[Items from a dataset]
============
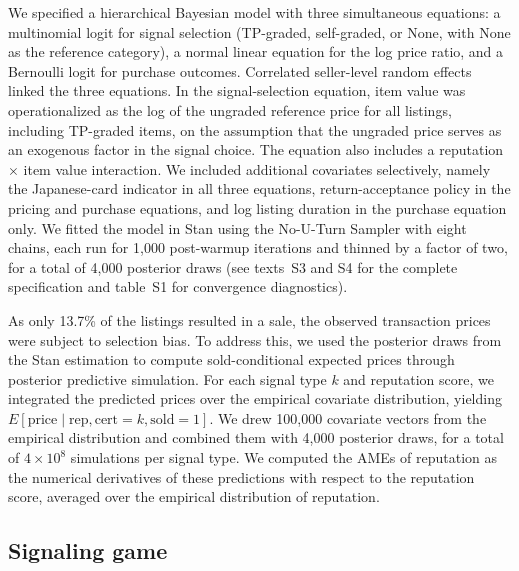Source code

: \documentclass[11pt,letterpaper]{article}
\theoremstyle{definition}
\begin{document}
We specified a hierarchical Bayesian model with three simultaneous equations: a multinomial logit for signal selection (TP-graded, self-graded, or None, with None as the reference category), a normal linear equation for the log price ratio, and a Bernoulli logit for purchase outcomes. Correlated seller-level random effects linked the three equations. In the signal-selection equation, item value was operationalized as the log of the ungraded reference price for all listings, including TP-graded items, on the assumption that the ungraded price serves as an exogenous factor in the signal choice. The equation also includes a reputation $\times$ item value interaction. We included additional covariates selectively, namely the Japanese-card indicator in all three equations, return-acceptance policy in the pricing and purchase equations, and log listing duration in the purchase equation only. We fitted the model in Stan using the No-U-Turn Sampler with eight chains, each run for 1,000 post-warmup iterations and thinned by a factor of two, for a total of 4,000 posterior draws (see texts~S3 and S4 for the complete specification and table~S1 for convergence diagnostics).

As only 13.7\% of the listings resulted in a sale, the observed transaction prices were subject to selection bias. To address this, we used the posterior draws from the Stan estimation to compute sold-conditional expected prices through posterior predictive simulation. For each signal type $k$ and reputation score, we integrated the predicted prices over the empirical covariate distribution, yielding $E[\text{price} \mid \text{rep}, \text{cert} = k, \text{sold} = 1]$. We drew 100,000 covariate vectors from the empirical distribution and combined them with 4,000 posterior draws, for a total of $4 \times 10^{8}$ simulations per signal type. We computed the AMEs of reputation as the numerical derivatives of these predictions with respect to the reputation score, averaged over the empirical distribution of reputation.

\subsection*{Signaling game}
\end{document}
============
— Problem statement —
Reproduce every line from the preceding data in which the word "each" can be found.

— Exercise response —
We specified a hierarchical Bayesian model with three simultaneous equations: a multinomial logit for signal selection (TP-graded, self-graded, or None, with None as the reference category), a normal linear equation for the log price ratio, and a Bernoulli logit for purchase outcomes. Correlated seller-level random effects linked the three equations. In the signal-selection equation, item value was operationalized as the log of the ungraded reference price for all listings, including TP-graded items, on the assumption that the ungraded price serves as an exogenous factor in the signal choice. The equation also includes a reputation $\times$ item value interaction. We included additional covariates selectively, namely the Japanese-card indicator in all three equations, return-acceptance policy in the pricing and purchase equations, and log listing duration in the purchase equation only. We fitted the model in Stan using the No-U-Turn Sampler with eight chains, each run for 1,000 post-warmup iterations and thinned by a factor of two, for a total of 4,000 posterior draws (see texts~S3 and S4 for the complete specification and table~S1 for convergence diagnostics).
As only 13.7\% of the listings resulted in a sale, the observed transaction prices were subject to selection bias. To address this, we used the posterior draws from the Stan estimation to compute sold-conditional expected prices through posterior predictive simulation. For each signal type $k$ and reputation score, we integrated the predicted prices over the empirical covariate distribution, yielding $E[\text{price} \mid \text{rep}, \text{cert} = k, \text{sold} = 1]$. We drew 100,000 covariate vectors from the empirical distribution and combined them with 4,000 posterior draws, for a total of $4 \times 10^{8}$ simulations per signal type. We computed the AMEs of reputation as the numerical derivatives of these predictions with respect to the reputation score, averaged over the empirical distribution of reputation.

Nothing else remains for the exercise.